Charge delocalization and separation in type II tunneling structures of CdTe and CdSe nanocrystals by surface photovoltage spectroscopy

Combinations of CdTe and CdSe nanocrystals (NCs) provide type II structures with the lowest excited energy state for electrons in CdSe and the lowest excited hole state in CdTe. This kind of energy level alignment facilitates the separation of photo-excited charge carriers in thin film devices made of colloidal CdTe and CdSe NCs even despite the organic polymers and ligands acting as barrier in between. Photoluminescence quenching in hybrid structures evidenced on the charge separation indirectly. Surface photo voltage (SPV) spectroscopy allowed us to prove accumulation of electrons in CdSe NC layers and holes in CdTe NC layers.
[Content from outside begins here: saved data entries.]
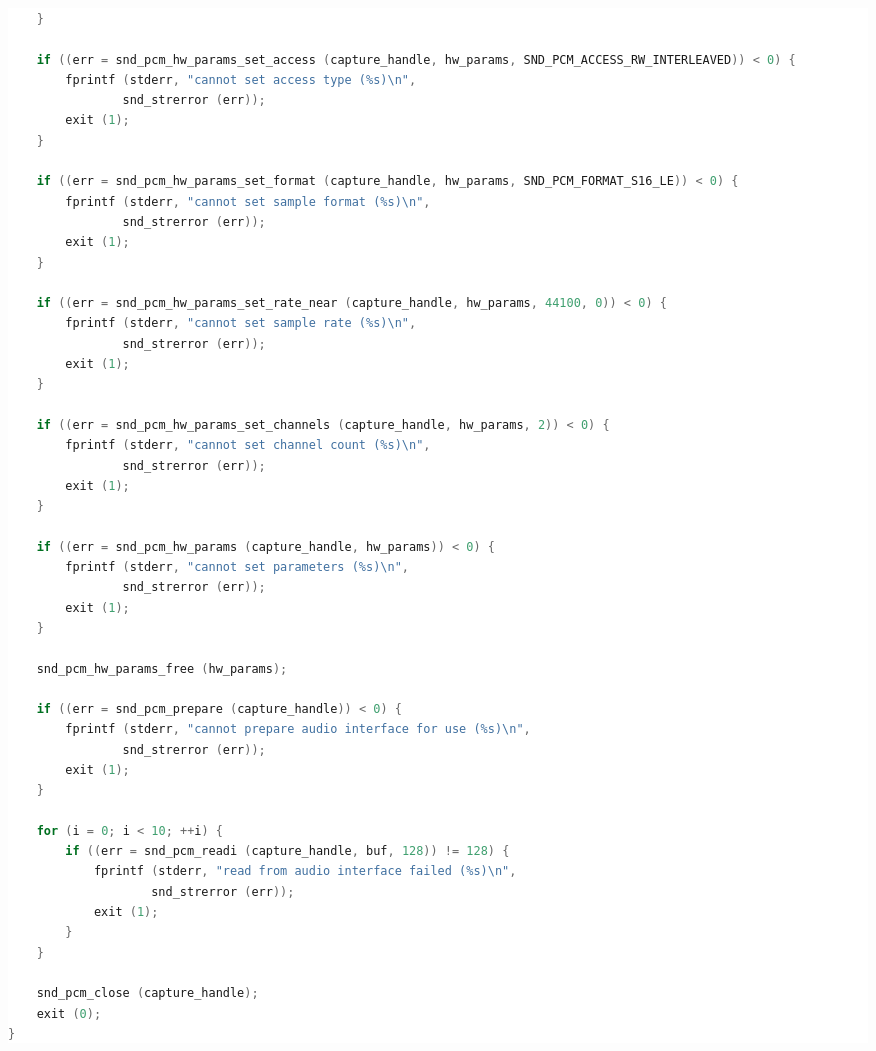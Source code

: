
 ```C
    }

    if ((err = snd_pcm_hw_params_set_access (capture_handle, hw_params, SND_PCM_ACCESS_RW_INTERLEAVED)) < 0) {
        fprintf (stderr, "cannot set access type (%s)\n",
                snd_strerror (err));
        exit (1);
    }

    if ((err = snd_pcm_hw_params_set_format (capture_handle, hw_params, SND_PCM_FORMAT_S16_LE)) < 0) {
        fprintf (stderr, "cannot set sample format (%s)\n",
                snd_strerror (err));
        exit (1);
    }

    if ((err = snd_pcm_hw_params_set_rate_near (capture_handle, hw_params, 44100, 0)) < 0) {
        fprintf (stderr, "cannot set sample rate (%s)\n",
                snd_strerror (err));
        exit (1);
    }

    if ((err = snd_pcm_hw_params_set_channels (capture_handle, hw_params, 2)) < 0) {
        fprintf (stderr, "cannot set channel count (%s)\n",
                snd_strerror (err));
        exit (1);
    }

    if ((err = snd_pcm_hw_params (capture_handle, hw_params)) < 0) {
        fprintf (stderr, "cannot set parameters (%s)\n",
                snd_strerror (err));
        exit (1);
    }

    snd_pcm_hw_params_free (hw_params);

    if ((err = snd_pcm_prepare (capture_handle)) < 0) {
        fprintf (stderr, "cannot prepare audio interface for use (%s)\n",
                snd_strerror (err));
        exit (1);
    }

    for (i = 0; i < 10; ++i) {
        if ((err = snd_pcm_readi (capture_handle, buf, 128)) != 128) {
            fprintf (stderr, "read from audio interface failed (%s)\n",
                    snd_strerror (err));
            exit (1);
        }
    }

    snd_pcm_close (capture_handle);
    exit (0);
}
```
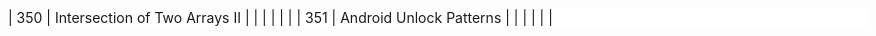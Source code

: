| 350  | Intersection of Two Arrays II                              |         |        |        |        |        |
| 351  | Android Unlock Patterns                                    |         |        |        |        |        |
Changing the order of the NC layers inverted the SPV signal. The onset of the spectrally resolved SPV signal was correlated to the absorption spectra of the NCs. Measurements on NC multilayers of variable thickness showed a strong increase of the SPV signal which was related both to the higher number of photo-excited charge carriers in the thicker NC layers and to the simultaneously increased average distance for charge separation. We interpret it as an evidence of delocalization of charge carriers in layered NC structures made by layer-by-layer assembly with an inter-particle distance of ∼1 nm. Type II structures demonstrated here may find future applications in photovoltaics.